Araña left her vantage point, merging into shadow with the intention of circling around and killing Jurgen while he was occupied with the spiders.
Instead of firing on even the first of them, Jurgen kept his pistol aimed for an attack. “There are too many of them. I don’t have enough bullets to take them all out.”
“Shoot them! Shoot them! Please, you can have my share of the reward.”
Jurgen jettisoned the taser cartridge and holstered the weapon in favor of drawing a knife. “Looks like that’s mine already. Besides, this will keep them busy.”
The rest of the spiders massed like a living carpet and slowly began covering Salim. Jurgen’s attention shifted, eyes searching for Araña in the rapidly darkening forest.
He ignored Salim’s terror-filled words and cries until Salim began shrieking, “Kill me. Oh god, Jurgen, kill me. Don’t leave me like this.”
“Sorry, Salim, I don’t know if they like dead prey.”
Jurgen probed the shadows, directing his next words at Araña. “Just you and me now, bitch. Time to come out and play.”
Araña answered the call, darting out and slashing at his back—finding body armor but drawing first blood on his upper arm.
The pistol fired as he reflexively squeezed the trigger. It fired again, an angry shot as he cursed.
She was already gone. Waiting for another opportunity.
Jurgen was no stranger to hunting in the forest. He used the evening darkness and soft loam to his advantage. Avoided the bones littering the path and hid the sounds of his movement in Salim’s sobs and mewling cries.
Retreat wasn’t an option even if Araña had been willing to consider it.
The open space and rubble-strewn ground between the grove and the reclaimed area of the red zone made that route an unwise choice.
Jurgen would use the gun now. If not to kill, then to incapacitate.
She could go deeper into the woods, taking a long detour and circling back to where Tir had told her the Constellation was moored. But doing it risked getting caught out in the night.
It left Jurgen alive to hunt her again.
This would end here. Tonight.
Araña picked up a human skull with strands of silk still clinging to it. She tossed it into a cluster of dried vine, distracting him long enough for her to move in, this time going for his legs, slicing across the back of his knee. Disabling him.

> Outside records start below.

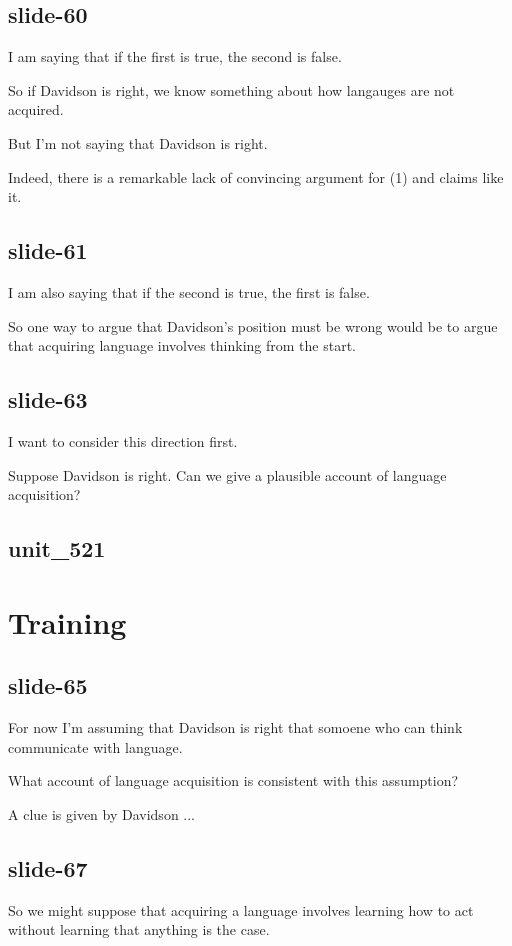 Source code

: \documentclass[12pt,\papersize]{extarticle}
\begin{document}
\subsection{slide-60}
I am saying that if the first is true, the second is false.
 
So if Davidson is right, we know something about how langauges are not acquired.
 
But I'm not saying that Davidson is right.
 
Indeed, there is a remarkable lack of convincing argument for (1) and claims like it.
 
\subsection{slide-61}
I am  also saying that if the second is true, the first is false.
 
So one way to argue that Davidson's position must be wrong would be to argue that acquiring language involves thinking from the start.
 
\subsection{slide-63}
I want to consider this direction first.
 
Suppose Davidson is right.  Can we give a plausible account of language acquisition?
 
\subsection{unit\_521}
 
 
\section{Training}
 
\subsection{slide-65}
For now I'm assuming that Davidson is right that somoene who can think communicate with language.
 
What account of language acquisition is consistent with this assumption?
 
A clue is given by Davidson ...
 
\subsection{slide-67}
So we might suppose that acquiring a language involves learning how to act without learning that anything is the case.
 
\end{document}

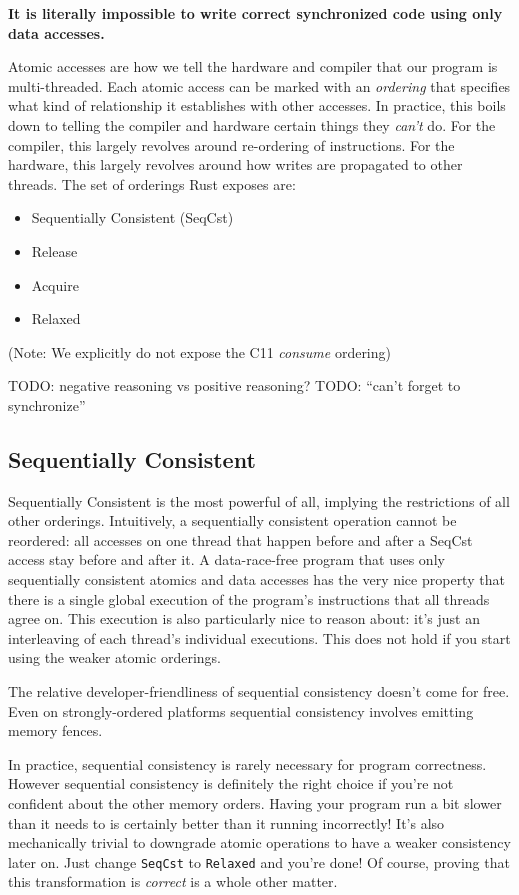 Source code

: \documentclass[a4paper,]{book}
\providecommand{\tightlist}{%
  \setlength{\itemsep}{0pt}\setlength{\parskip}{0pt}}
\begin{document}
\textbf{It is literally impossible to write correct synchronized code
using only data accesses.}

Atomic accesses are how we tell the hardware and compiler that our
program is multi-threaded. Each atomic access can be marked with an
\emph{ordering} that specifies what kind of relationship it establishes
with other accesses. In practice, this boils down to telling the
compiler and hardware certain things they \emph{can't} do. For the
compiler, this largely revolves around re-ordering of instructions. For
the hardware, this largely revolves around how writes are propagated to
other threads. The set of orderings Rust exposes are:

\begin{itemize}
\tightlist
\item
  Sequentially Consistent (SeqCst)
\item
  Release
\item
  Acquire
\item
  Relaxed
\end{itemize}

(Note: We explicitly do not expose the C11 \emph{consume} ordering)

TODO: negative reasoning vs positive reasoning? TODO: ``can't forget to
synchronize''

\subsection{Sequentially Consistent}\label{sequentially-consistent}

Sequentially Consistent is the most powerful of all, implying the
restrictions of all other orderings. Intuitively, a sequentially
consistent operation cannot be reordered: all accesses on one thread
that happen before and after a SeqCst access stay before and after it. A
data-race-free program that uses only sequentially consistent atomics
and data accesses has the very nice property that there is a single
global execution of the program's instructions that all threads agree
on. This execution is also particularly nice to reason about: it's just
an interleaving of each thread's individual executions. This does not
hold if you start using the weaker atomic orderings.

The relative developer-friendliness of sequential consistency doesn't
come for free. Even on strongly-ordered platforms sequential consistency
involves emitting memory fences.

In practice, sequential consistency is rarely necessary for program
correctness. However sequential consistency is definitely the right
choice if you're not confident about the other memory orders. Having
your program run a bit slower than it needs to is certainly better than
it running incorrectly! It's also mechanically trivial to downgrade
atomic operations to have a weaker consistency later on. Just change
\texttt{SeqCst} to \texttt{Relaxed} and you're done! Of course, proving
that this transformation is \emph{correct} is a whole other matter.
\end{document}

Jurgen screamed and fired, grazing her. It was a shallow wound, but it put the scent of her blood in the air and forced her to retreat.
Gasps of pain blended with his curses. He’d have to pause long enough to stop the bleeding, to fashion a crutch.
To decide.
Stay or leave.
It was already late enough for the feral dogs to be hunting.
If he was lucky he might make it to safety.
She moved in, not willing to allow him the choice.
He was silent now.
Hiding.
The creatures who called the forest home were silent, too. Waiting.
Only the sobbed prayers of the fallen guardsman drifted through the dusk. Eerie and surreal. Araña crept forward, slow and cautious. Adrenaline coursed through her, and heightened senses caught the flash of movement. She was already slashing before her mind identified her attacker. Werewolf. The one freed in the ambush.